Your task is to copy the lines of the data below from the line holding "- **FP相談連携**: 診断後、専門家との相談予約が可能" through the line holding "2. デバッグ情報表示", inclusive, exactly and with nothing added.

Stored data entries
______

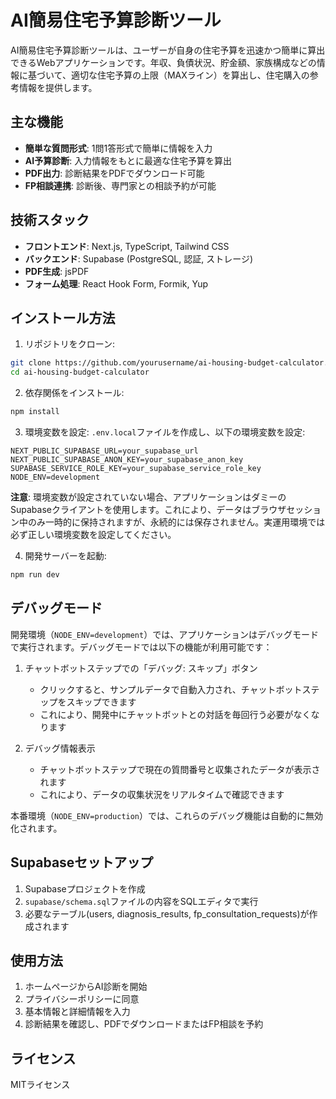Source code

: # AI簡易住宅予算診断ツール

AI簡易住宅予算診断ツールは、ユーザーが自身の住宅予算を迅速かつ簡単に算出できるWebアプリケーションです。年収、負債状況、貯金額、家族構成などの情報に基づいて、適切な住宅予算の上限（MAXライン）を算出し、住宅購入の参考情報を提供します。

## 主な機能

- **簡単な質問形式**: 1問1答形式で簡単に情報を入力
- **AI予算診断**: 入力情報をもとに最適な住宅予算を算出
- **PDF出力**: 診断結果をPDFでダウンロード可能
- **FP相談連携**: 診断後、専門家との相談予約が可能

## 技術スタック

- **フロントエンド**: Next.js, TypeScript, Tailwind CSS
- **バックエンド**: Supabase (PostgreSQL, 認証, ストレージ)
- **PDF生成**: jsPDF
- **フォーム処理**: React Hook Form, Formik, Yup

## インストール方法

1. リポジトリをクローン:
```bash
git clone https://github.com/yourusername/ai-housing-budget-calculator.git
cd ai-housing-budget-calculator
```

2. 依存関係をインストール:
```bash
npm install
```

3. 環境変数を設定:
`.env.local`ファイルを作成し、以下の環境変数を設定:
```
NEXT_PUBLIC_SUPABASE_URL=your_supabase_url
NEXT_PUBLIC_SUPABASE_ANON_KEY=your_supabase_anon_key
SUPABASE_SERVICE_ROLE_KEY=your_supabase_service_role_key
NODE_ENV=development
```

**注意**: 環境変数が設定されていない場合、アプリケーションはダミーのSupabaseクライアントを使用します。これにより、データはブラウザセッション中のみ一時的に保持されますが、永続的には保存されません。実運用環境では必ず正しい環境変数を設定してください。

4. 開発サーバーを起動:
```bash
npm run dev
```

## デバッグモード

開発環境（`NODE_ENV=development`）では、アプリケーションはデバッグモードで実行されます。デバッグモードでは以下の機能が利用可能です：

1. チャットボットステップでの「デバッグ: スキップ」ボタン
   - クリックすると、サンプルデータで自動入力され、チャットボットステップをスキップできます
   - これにより、開発中にチャットボットとの対話を毎回行う必要がなくなります

2. デバッグ情報表示
   - チャットボットステップで現在の質問番号と収集されたデータが表示されます
   - これにより、データの収集状況をリアルタイムで確認できます

本番環境（`NODE_ENV=production`）では、これらのデバッグ機能は自動的に無効化されます。

## Supabaseセットアップ

1. Supabaseプロジェクトを作成
2. `supabase/schema.sql`ファイルの内容をSQLエディタで実行
3. 必要なテーブル(users, diagnosis_results, fp_consultation_requests)が作成されます

## 使用方法

1. ホームページからAI診断を開始
2. プライバシーポリシーに同意
3. 基本情報と詳細情報を入力
4. 診断結果を確認し、PDFでダウンロードまたはFP相談を予約

## ライセンス

MITライセンス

______

Final answer:
- **FP相談連携**: 診断後、専門家との相談予約が可能

## 技術スタック

- **フロントエンド**: Next.js, TypeScript, Tailwind CSS
- **バックエンド**: Supabase (PostgreSQL, 認証, ストレージ)
- **PDF生成**: jsPDF
- **フォーム処理**: React Hook Form, Formik, Yup

## インストール方法

1. リポジトリをクローン:
```bash
git clone https://github.com/yourusername/ai-housing-budget-calculator.git
cd ai-housing-budget-calculator
```

2. 依存関係をインストール:
```bash
npm install
```

3. 環境変数を設定:
`.env.local`ファイルを作成し、以下の環境変数を設定:
```
NEXT_PUBLIC_SUPABASE_URL=your_supabase_url
NEXT_PUBLIC_SUPABASE_ANON_KEY=your_supabase_anon_key
SUPABASE_SERVICE_ROLE_KEY=your_supabase_service_role_key
NODE_ENV=development
```

**注意**: 環境変数が設定されていない場合、アプリケーションはダミーのSupabaseクライアントを使用します。これにより、データはブラウザセッション中のみ一時的に保持されますが、永続的には保存されません。実運用環境では必ず正しい環境変数を設定してください。

4. 開発サーバーを起動:
```bash
npm run dev
```

## デバッグモード

開発環境（`NODE_ENV=development`）では、アプリケーションはデバッグモードで実行されます。デバッグモードでは以下の機能が利用可能です：

1. チャットボットステップでの「デバッグ: スキップ」ボタン
   - クリックすると、サンプルデータで自動入力され、チャットボットステップをスキップできます
   - これにより、開発中にチャットボットとの対話を毎回行う必要がなくなります

2. デバッグ情報表示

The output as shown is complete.